COLIN; COLETTE, parée.
 
___________________
 
COLIN, à part.
 
Je l'aperçois... Je tremble en m'offrant à sa vue...
... Sauvons-nous... Je la perds si je fuis...
 
COLETTE, à part.
 
Il me voit... Que je suis émue!
Le coeur me bat...
 
COLIN.
 
Je ne sais où j'en suis.
 
COLETTE.
 
Trop près, sans y songer, je me suis approchée.
 
COLIN.
 
Je ne puis m'en dédire, il la faut aborder.
 
(à Colette d'un ton radouci, et d'un air moitié riant, moitié embarrassé.)
 
Ma Colette...êtes-vous fâchée?
Je suis Colin, daignez me regarder.
 
COLETTE, osant à peine jeter les yeux sur lui.
 
Colin m'aimait, Colin m'était fidèle:
Je vous regarde, et ne vois plus Colin.
 
COLIN.
 
Mon coeur n'a point changé; mon erreur trop cruelle
Venait d'un sort jeté par quelque esprit malin:
Le Devin l'a détruit; je suis, malgré l'envie,
Toujours Colin, toujours plus amoureux.
 
COLETTE.
 
Par un sort à mon tour je me sens poursuivie.
Le Devin n'y peut rien.
 
COLIN.
 
Que je suis malheureux!
 
COLETTE.
 
D'un amant plus constant...
 
COLIN.
 
Ah! de ma mort suivie
Votre infidélité...
 
COLETTE.
 
Vos soins sont superflus;
Non, Colin, je ne t'aime plus.
 
COLIN.
 
Ta foi ne m'est point ravie;
Non, consulte mieux ton coeur:
Toi-même en m'ôtant la vie,
Tu perdrais tout ton bonheur.
 
COLETTE.
 
(à part.) (à Colin.)
Hélas!
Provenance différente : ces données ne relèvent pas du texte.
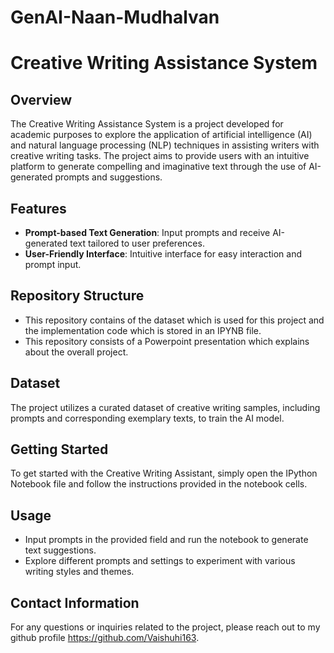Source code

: # GenAI-Naan-Mudhalvan
# Creative Writing Assistance System

## Overview

The Creative Writing Assistance System is a project developed for academic purposes to explore the application of artificial intelligence (AI) and natural language processing (NLP) techniques in assisting writers with creative writing tasks. The project aims to provide users with an intuitive platform to generate compelling and imaginative text through the use of AI-generated prompts and suggestions.

## Features

- **Prompt-based Text Generation**: Input prompts and receive AI-generated text tailored to user preferences.
- **User-Friendly Interface**: Intuitive interface for easy interaction and prompt input.
  
## Repository Structure

- This repository contains of the dataset which is used for this project and the implementation code which is stored in an IPYNB file.
- This repository consists of a Powerpoint presentation which explains about the overall project.

## Dataset

The project utilizes a curated dataset of creative writing samples, including prompts and corresponding exemplary texts, to train the AI model.

## Getting Started

To get started with the Creative Writing Assistant, simply open the IPython Notebook file and follow the instructions provided in the notebook cells.

## Usage

- Input prompts in the provided field and run the notebook to generate text suggestions.
- Explore different prompts and settings to experiment with various writing styles and themes.

## Contact Information

For any questions or inquiries related to the project, please reach out to my github profile https://github.com/Vaishuhi163.
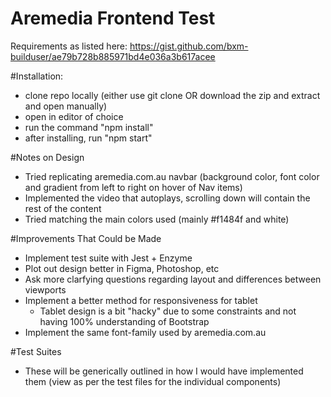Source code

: # Aremedia Frontend Test
Requirements as listed here: https://gist.github.com/bxm-builduser/ae79b728b885971bd4e036a3b617acee 

#Installation:
  - clone repo locally (either use git clone OR download the zip and extract and open manually)
  - open in editor of choice 
  - run the command "npm install" 
  - after installing, run "npm start"
 
#Notes on Design
  - Tried replicating aremedia.com.au navbar (background color, font color and gradient from left to right on hover of Nav items) 
  - Implemented the video that autoplays, scrolling down will contain the rest of the content
  - Tried matching the main colors used (mainly #f1484f and white) 

#Improvements That Could be Made
  - Implement test suite with Jest + Enzyme
  - Plot out design better in Figma, Photoshop, etc
  - Ask more clarfying questions regarding layout and differences between viewports
  - Implement a better method for responsiveness for tablet 
    - Tablet design is a bit "hacky" due to some constraints and not having 100% understanding of Bootstrap
  - Implement the same font-family used by aremedia.com.au
 
#Test Suites
  - These will be generically outlined in how I would have implemented them (view as per the test files for the individual components)
 
 
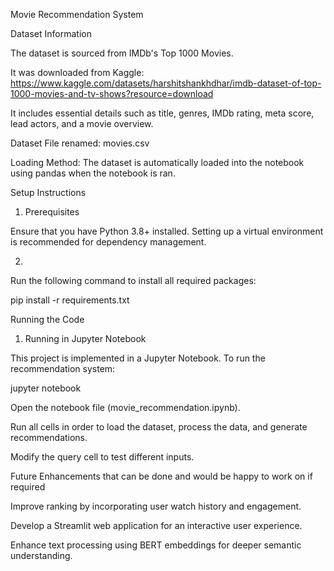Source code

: Movie Recommendation System

Dataset Information

The dataset is sourced from IMDb's Top 1000 Movies.

It was downloaded from Kaggle: https://www.kaggle.com/datasets/harshitshankhdhar/imdb-dataset-of-top-1000-movies-and-tv-shows?resource=download

It includes essential details such as title, genres, IMDb rating, meta score, lead actors, and a movie overview.

Dataset File renamed: movies.csv

Loading Method: The dataset is automatically loaded into the notebook using pandas when the notebook is ran.

Setup Instructions

1. Prerequisites

Ensure that you have Python 3.8+ installed. Setting up a virtual environment is recommended for dependency management.

2.
Run the following command to install all required packages:

pip install -r requirements.txt

Running the Code

1. Running in Jupyter Notebook

This project is implemented in a Jupyter Notebook. To run the recommendation system:

jupyter notebook

Open the notebook file (movie_recommendation.ipynb).

Run all cells in order to load the dataset, process the data, and generate recommendations.

Modify the query cell to test different inputs.

Future Enhancements that can be done and would be happy to work on if required

Improve ranking by incorporating user watch history and engagement.

Develop a Streamlit web application for an interactive user experience.

Enhance text processing using BERT embeddings for deeper semantic understanding.

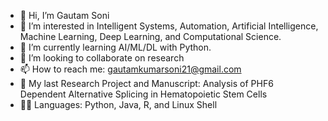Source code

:- 👋 Hi, I’m Gautam Soni
- 👀 I’m interested in Intelligent Systems, Automation, Artificial Intelligence, Machine Learning, Deep Learning, and Computational Science.
- 🌱 I’m currently learning AI/ML/DL with Python.
- 💞️ I’m looking to collaborate on research
- 📫 How to reach me: gautamkumarsoni21@gmail.com
- 🔬 My last Research Project and Manuscript: Analysis of PHF6 Dependent Alternative Splicing in Hematopoietic Stem Cells
- 👨‍💻 Languages: Python, Java, R, and Linux Shell
<!---
gsoni1/gsoni1 is a ✨ special ✨ repository because its `README.md` (this file) appears on your GitHub profile.
You can click the Preview link to take a look at your changes.
--->
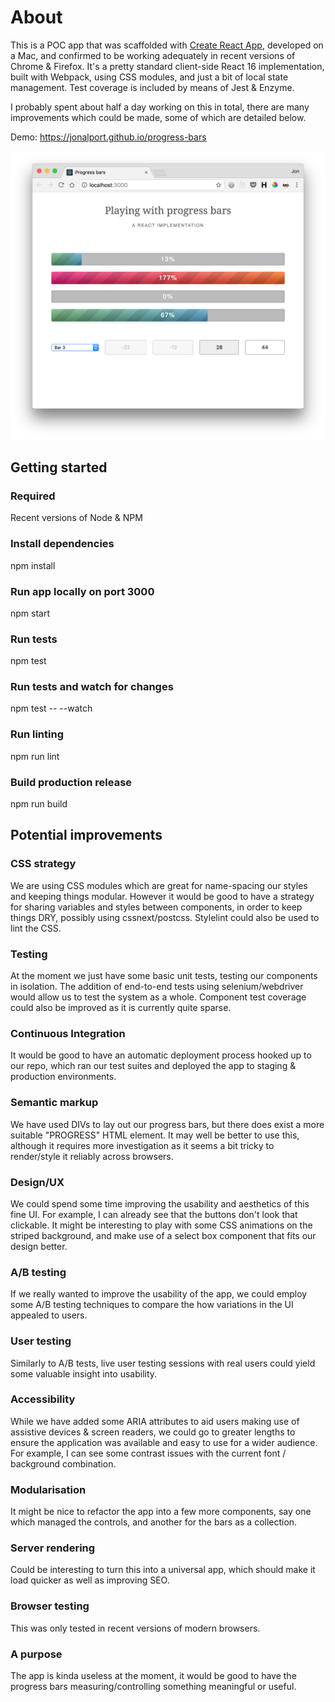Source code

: # About

This is a POC app that was scaffolded with [Create React App](https://github.com/facebookincubator/create-react-app), developed on a Mac, and confirmed to be working adequately in recent versions of Chrome & Firefox. It's a pretty standard client-side React 16 implementation, built with Webpack, using CSS modules, and just a bit of local state management. Test coverage is included by means of Jest & Enzyme.

I probably spent about half a day working on this in total, there are many improvements which could be made, some of which are detailed below.

Demo: https://jonalport.github.io/progress-bars

![Screenshot of progress-bars app](/screenshot.png?raw=true "Screenshot")

## Getting started

### Required
Recent versions of Node & NPM

### Install dependencies
npm install

### Run app locally on port 3000
npm start

### Run tests
npm test

### Run tests and watch for changes
npm test -- --watch

### Run linting
npm run lint

### Build production release
npm run build

## Potential improvements

### CSS strategy
We are using CSS modules which are great for name-spacing our styles and keeping things modular. However it would be good to have a strategy for sharing variables and styles between components, in order to keep things DRY, possibly using cssnext/postcss. Stylelint could also be used to lint the CSS.

### Testing
At the moment we just have some basic unit tests, testing our components in isolation. The addition of end-to-end tests using selenium/webdriver would allow us to test the system as a whole. Component test coverage could also be improved as it is currently quite sparse.

### Continuous Integration
It would be good to have an automatic deployment process hooked up to our repo, which ran our test suites and deployed the app to staging & production environments.

### Semantic markup
We have used DIVs to lay out our progress bars, but there does exist a more suitable "PROGRESS" HTML element. It may well be better to use this, although it requires more investigation as it seems a bit tricky to render/style it reliably across browsers.

### Design/UX
We could spend some time improving the usability and aesthetics of this fine UI. For example, I can already see that the buttons don't look that clickable. It might be interesting to play with some CSS animations on the striped background, and make use of a select box component that fits our design better.

### A/B testing
If we really wanted to improve the usability of the app, we could employ some A/B testing techniques to compare the how variations in the UI appealed to users.

### User testing
Similarly to A/B tests, live user testing sessions with real users could yield some valuable insight into usability.

### Accessibility
While we have added some ARIA attributes to aid users making use of assistive devices & screen readers, we could go to greater lengths to ensure the application was available and easy to use for a wider audience. For example, I can see some contrast issues with the current font / background combination.

### Modularisation
It might be nice to refactor the app into a few more components, say one which managed the controls, and another for the bars as a collection.

### Server rendering
Could be interesting to turn this into a universal app, which should make it load quicker as well as improving SEO.

### Browser testing
This was only tested in recent versions of modern browsers.

### A purpose
The app is kinda useless at the moment, it would be good to have the progress bars measuring/controlling something meaningful or useful.
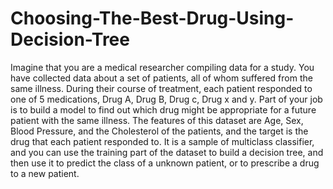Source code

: # Choosing-The-Best-Drug-Using-Decision-Tree
Imagine that you are a medical researcher compiling data for a study. You have collected data about a set of patients, all of whom suffered from the same illness. During their course of treatment, each patient responded to one of 5 medications, Drug A, Drug B, Drug c, Drug x and y.  Part of your job is to build a model to find out which drug might be appropriate for a future patient with the same illness. The features of this dataset are Age, Sex, Blood Pressure, and the Cholesterol of the patients, and the target is the drug that each patient responded to.  It is a sample of multiclass classifier, and you can use the training part of the dataset to build a decision tree, and then use it to predict the class of a unknown patient, or to prescribe a drug to a new patient.
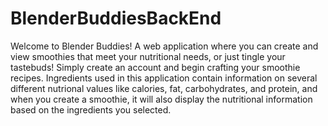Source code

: # BlenderBuddiesBackEnd

Welcome to Blender Buddies! A web application where you can create and view smoothies that meet your nutritional needs, or just tingle your tastebuds! Simply create an account and begin crafting your smoothie recipes. Ingredients used in this application contain information on several different nutrional values like calories, fat, carbohydrates, and protein, and when you create a smoothie, it will also display the nutritional information based on the ingredients you selected.
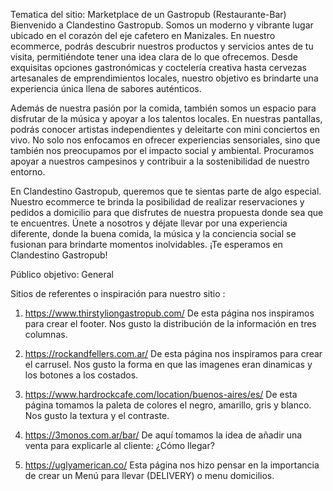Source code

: Tematica del sitio: Marketplace de un Gastropub (Restaurante-Bar)
Bienvenido a Clandestino Gastropub. Somos un moderno y vibrante lugar ubicado en el corazón del eje cafetero en Manizales. En nuestro ecommerce, podrás descubrir nuestros productos y servicios antes de tu visita, permitiéndote tener una idea clara de lo que ofrecemos. Desde exquisitas opciones gastronómicas y coctelería creativa hasta cervezas artesanales de emprendimientos locales, nuestro objetivo es brindarte una experiencia única llena de sabores auténticos.

Además de nuestra pasión por la comida, también somos un espacio para disfrutar de la música y apoyar a los talentos locales. En nuestras pantallas, podrás conocer artistas independientes y deleitarte con mini conciertos en vivo. No solo nos enfocamos en ofrecer experiencias sensoriales, sino que también nos preocupamos por el impacto social y ambiental. Procuramos apoyar a nuestros campesinos y contribuir a la sostenibilidad de nuestro entorno.

En Clandestino Gastropub, queremos que te sientas parte de algo especial. Nuestro ecommerce te brinda la posibilidad de realizar reservaciones y pedidos a domicilio para que disfrutes de nuestra propuesta donde sea que te encuentres. Únete a nosotros y déjate llevar por una experiencia diferente, donde la buena comida, la música y la conciencia social se fusionan para brindarte momentos inolvidables. ¡Te esperamos en Clandestino Gastropub!


Público objetivo: General

Sitios de referentes o inspiración para nuestro sitio :

1. https://www.thirstyliongastropub.com/
De esta página nos inspiramos para crear el footer. Nos gusto la distribución de la información en tres columnas. 

2. https://rockandfellers.com.ar/
De esta página nos inspiramos para crear el carrusel. Nos gusto la forma en que las imagenes eran dinamicas y los botones a los costados.  

3. https://www.hardrockcafe.com/location/buenos-aires/es/
De esta página tomamos la paleta de colores el negro, amarillo, gris y blanco. Nos gusto la textura y el contraste.

4. https://3monos.com.ar/bar/
De aquí tomamos la idea de añadir una venta para explicarle al cliente: ¿Cómo llegar?

5. https://uglyamerican.co/
Esta página nos hizo pensar en la importancia de crear un Menú para llevar (DELIVERY) o menu domicilios. 




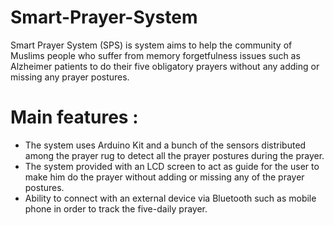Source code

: # Smart-Prayer-System
Smart Prayer System (SPS) is system aims to help the community of Muslims people who suffer from memory forgetfulness issues such as Alzheimer patients to do their five obligatory prayers without any adding or missing any prayer postures.     


# Main features :
- The system uses Arduino Kit and a bunch of the sensors distributed among the prayer rug to detect all the prayer postures during the prayer.
- The system provided with an LCD screen to act as guide for the user to make him do the prayer without adding or missing any of the prayer postures.
- Ability to connect with an external device via Bluetooth such as mobile phone in order to track the five-daily prayer.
Non, vous m'avez trahie,
Vos soins sont superflus:
Non, Colin, je ne t'aime plus.
 
COLIN.
 
C'en est donc fait; vous voulez que je meure;
Et je vais pour jamais m'éloigner du hameau.
 
COLETTE, rappelant Colin qui s'éloigne lentement.
 
Colin!
 
COLIN.
 
Quoi?
 
COLETTE.
 
Tu me fuis?
 
COLIN.
 
Faut-il que je demeure
Pour vous voir un amant nouveau?
 
DUO.
 
COLETTE.
 
Tant qu'à mon Colin j'ai su plaire,
Mon sort comblait mes désirs.
 
COLIN.
 
Quand je plaisais à ma bergère,
Je vivais dans les plaisirs.
 
COLETTE.
 
Depuis que son coeur me méprise,
Un autre a gagné le mien.
 
COLIN.
 
Après le doux noeud qu'elle brise,
Serait-il un autre bien?
(d'un ton pénétré.)
Ma Colette se dégage!
 
COLETTE.
 
Je crains un amant volage.
(Ensemble.)
Je me dégage à mon tour.
Mon coeur, devenu paisible,
Oubliera, s'il est possible,
 
Que tu lui fus [ cher / chère] un jour.
 
COLIN.
 
Quelque bonheur qu'on me promette
Dans les noeuds qui me sont offerts,
J'eusse encor préféré Colette
A tous les biens de l'univers.
 
COLETTE.
 
Quoiqu'un seigneur jeune, aimable,
Me parle aujourd'hui d'amour,
Colin m'eût semblé préférable
A tout l'éclat de la cour.
 
COLIN, tendrement.
 
Ah! Colette!
 
COLETTE, avec un soupir.
 
Ah! berger volage, Faut-il t'aimer malgré moi!
 
(Colin se jette aux pieds de Colette; elle lui fait remarquer à son
chapeau un ruban fort riche qu'il a reçu de la dame. Colin le jette
avec dédain. Colette lui en donne un plus simple dont elle était
parée, et qu'il reçoit avec transport.)
 
(Ensemble.)
 
A jamais Colin [ je t'engage / t'engage ]
 
[Mon / Son ] cœur et [ma / sa] foi.
 
Qu'un doux mariage
M'unisse avec toi.
Aimons toujours sans partage;
Que l'amour soit notre loi.
A jamais, etc.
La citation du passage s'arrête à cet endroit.